Section 10 of the Succession Act 1981 (Qld) states that a Will must meet certain requirements to be valid in Queensland. These requirements are as follows:
The Will must be in writing.
- It must be signed by the testator (the will-maker) or by someone else in the presence of and at the testator’s direction.
- The testator’s signature must be made or acknowledged in the presence of two or more witnesses who are present at the same time.
- At least two witnesses must attest and sign the Will in the testator’s presence.
- The witnesses must be over 18 and can see the will-maker’s signature. If a gift is made to someone who attests to the execution of the Will, those gifts may fail.
What happens if the formal requirements still need to be met?
If a document is claimed to represent the testamentary intention of a deceased person, section 18 of the Act allows the Supreme Court of Queensland to waive the formal execution requirements for a Will or an alteration or revocation of the Will, provided that the Court is convinced that the person who made the document intended it to be their Will or a full or partial revocation of their Will.
There are three conditions required for the Court to waive the formal execution requirements:
- Was there a document?
- Did the document claim to embody the testamentary intentions of the deceased person?
- Did the evidence satisfy the Court that, either at the time the deceased created the document or at a later time, through an act or words, they demonstrated their intention for the document to operate as their Will?
Background
In December 2013, Erika Kaegi-Fluri (the deceased) left her entire estate to her only daughter, Juliana Wool. (the defendant).
However, in 2017, the defendant and her husband fell out with the deceased concerning the financial arrangements they had made for the deceased to live with them in Cairns. Although there was a resolution to their resulting legal action, it did not resolve the family’s strained relationship.
The deceased returned to Mackay to live in a retirement village, creating Wills in 2018 and 2020. The defendant was not named as a beneficiary in either document, with the deceased providing a statement outlining her reasons for not leaving the defendant any inheritance.

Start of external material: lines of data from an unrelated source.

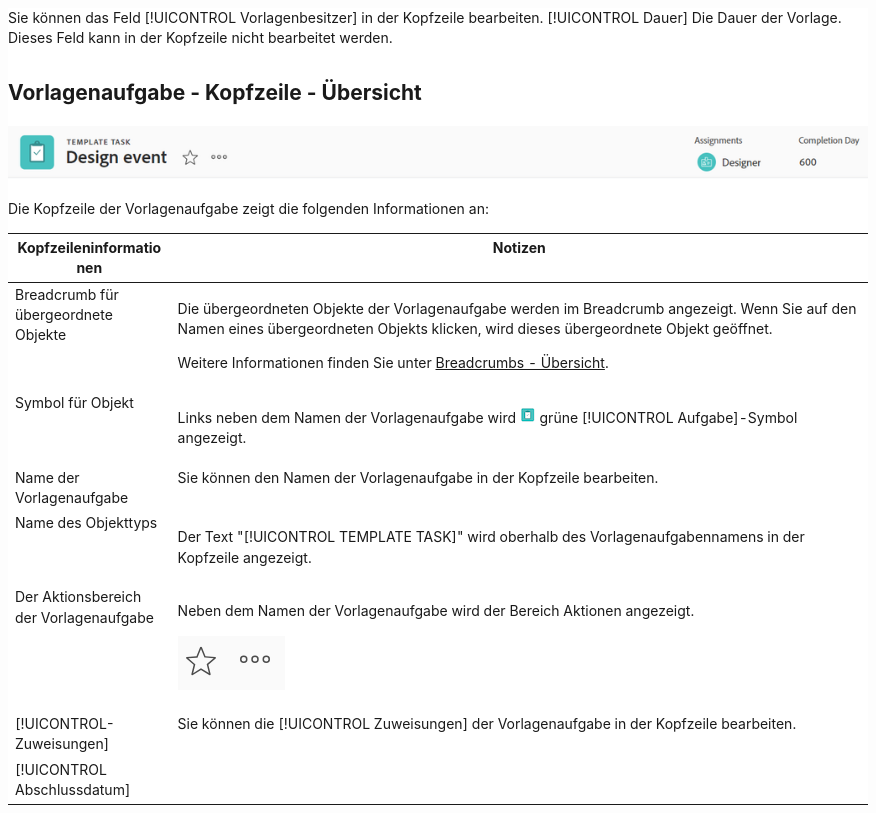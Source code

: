    <td>Sie können das Feld [!UICONTROL Vorlagenbesitzer] in der Kopfzeile bearbeiten.</td> 
  </tr> 
  <tr> 
   <td role="rowheader">[!UICONTROL Dauer]</td> 
   <td>Die Dauer der Vorlage. Dieses Feld kann in der Kopfzeile nicht bearbeitet werden.</td> 
  </tr> 
 </tbody> 
</table>

## Vorlagenaufgabe - Kopfzeile - Übersicht

![](assets/template-task-header-350x18.png)

Die Kopfzeile der Vorlagenaufgabe zeigt die folgenden Informationen an:

<table style="table-layout:auto"> 
 <col> 
 <col> 
 <thead> 
  <tr> 
   <th>Kopfzeileninformationen</th> 
   <th>Notizen</th> 
  </tr> 
 </thead> 
 <tbody> 
  <tr> 
   <td role="rowheader">Breadcrumb für übergeordnete Objekte</td> 
   <td> <p>Die übergeordneten Objekte der Vorlagenaufgabe werden im Breadcrumb angezeigt. Wenn Sie auf den Namen eines übergeordneten Objekts klicken, wird dieses übergeordnete Objekt geöffnet.</p> <p>Weitere Informationen finden Sie unter <a href="../../workfront-basics/the-new-workfront-experience/breadcrumb-overview.md" class="MCXref xref">Breadcrumbs - Übersicht</a>.</p> </td> 
  </tr> 
  <tr> 
   <td role="rowheader">Symbol für Objekt </td> 
   <td> <p>Links neben dem Namen der Vorlagenaufgabe wird <img src="assets/nwe-tasks-icon.png"> grüne [!UICONTROL Aufgabe]-Symbol angezeigt.</p> </td> 
  </tr> 
  <tr> 
   <td role="rowheader">Name der Vorlagenaufgabe</td> 
   <td>Sie können den Namen der Vorlagenaufgabe in der Kopfzeile bearbeiten.</td> 
  </tr> 
  <tr> 
   <td role="rowheader">Name des Objekttyps</td> 
   <td> <p>Der Text "[!UICONTROL TEMPLATE TASK]" wird oberhalb des Vorlagenaufgabennamens in der Kopfzeile angezeigt.</p> </td> 
  </tr> 
  <tr> 
   <td role="rowheader">Der Aktionsbereich der Vorlagenaufgabe</td> 
   <td> <p>Neben dem Namen der Vorlagenaufgabe wird der Bereich Aktionen angezeigt.</p> <p> <img src="assets/actions-area-icons-without-share-button.png"> </p> </td> 
  </tr> 
  <tr> 
   <td role="rowheader">[!UICONTROL-Zuweisungen]</td> 
   <td>Sie können die [!UICONTROL Zuweisungen] der Vorlagenaufgabe in der Kopfzeile bearbeiten.</td> 
  </tr> 
  <tr> 
   <td role="rowheader">[!UICONTROL Abschlussdatum]</td>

The 2020 Will divided the deceased’s estate into one-third shares for the RSPCA and two friends, Micael Johannsson and Adam Anderson. Following the deceased’s death in July 2022 in Mackay, Charles Marino (the executor) applied for a grant of probate on the 2020 Will.
However, the defendant claimed that there was a subsequent Will. A note was discovered in the deceased’s bedside drawer that read:
“DEAR JULIANA
I AM CHANGING MY WILL!
KIM ADAM AND MICAEL HAVE ABANDEND ME. RSPCA LET ME DOWN.
I LEAVE THE HOUSE AND ALL MY MONEY TO YOU JULIANA. I GO TO HOSPITAL NOW. WHEN I GET BETTER I MAKE A NEW WILL WITH A LAWYER. NO MONEY MUST BE PAID TO RSPCA, MICAEL OR KIM AND ADAM. I CANCEL THE CAIRNS WILL
SORRY MY HANDS GETTING SORE.
I LOVE YOU VERY MUCH YOU ARE MY ONLY DAUGHTER YOU ARE ALL I HAVE NOW.
I WRITE THIS LETTER IN CASE SOMETHING HAPPEN TO ME. SORRY I AM VERRY TIRED.
I CONTACT YOU FROM HOSPITAL.
I LOVE YOU MORE THAN ANYTHING IN THE WORD! YOUR MOTHER,
[… Erika’s signature…]
Mackay 6.6.2022″
Wool v Marino [2024] QSC 89
The Succession Act 1981 (Qld) provides that a Court may accept a document as a Will if it is satisfied that it expresses its maker’s testamentary intentions, even if it does not comply with the Act’s formal requirements.
The main issue is whether a note written by the deceased expressing a change in her Will should be accepted for probate despite not meeting formal execution requirements.
Although English was not the deceased’s first language, the defendant sought an order from the Supreme Court to admit the note to probate as the deceased’s last Will.
For a Court to be satisfied the deceased intended the document “to form” her will, the defendant must establish the deceased intended the document itself to operate as her Will.
The decision
The Supreme Court of Queensland was concerned that the deceased may have had undiagnosed dementia and that her health issues before the hospital admission may have affected her mental capacity to create a Will. Additionally, the Court found that her emotions fluctuated with her mood.
The Court concluded that the deceased’s note indicated a change in her testamentary intentions, favouring her daughter over previously named beneficiaries. However, the note did not meet the requirements for a valid informal will.
The deceased’s 2020 Will was accepted for probate, with the Court deferring the decision on costs and scheduling a future hearing for the defendant’s family provision claim from the 2020 Will. The plaintiff’s application for maintenance and support has been listed for directions at 9:15 am on 17 May 2024; costs have been reserved. The deceased’s note dated 6 June 2022 is likely to provide significant support for her claim.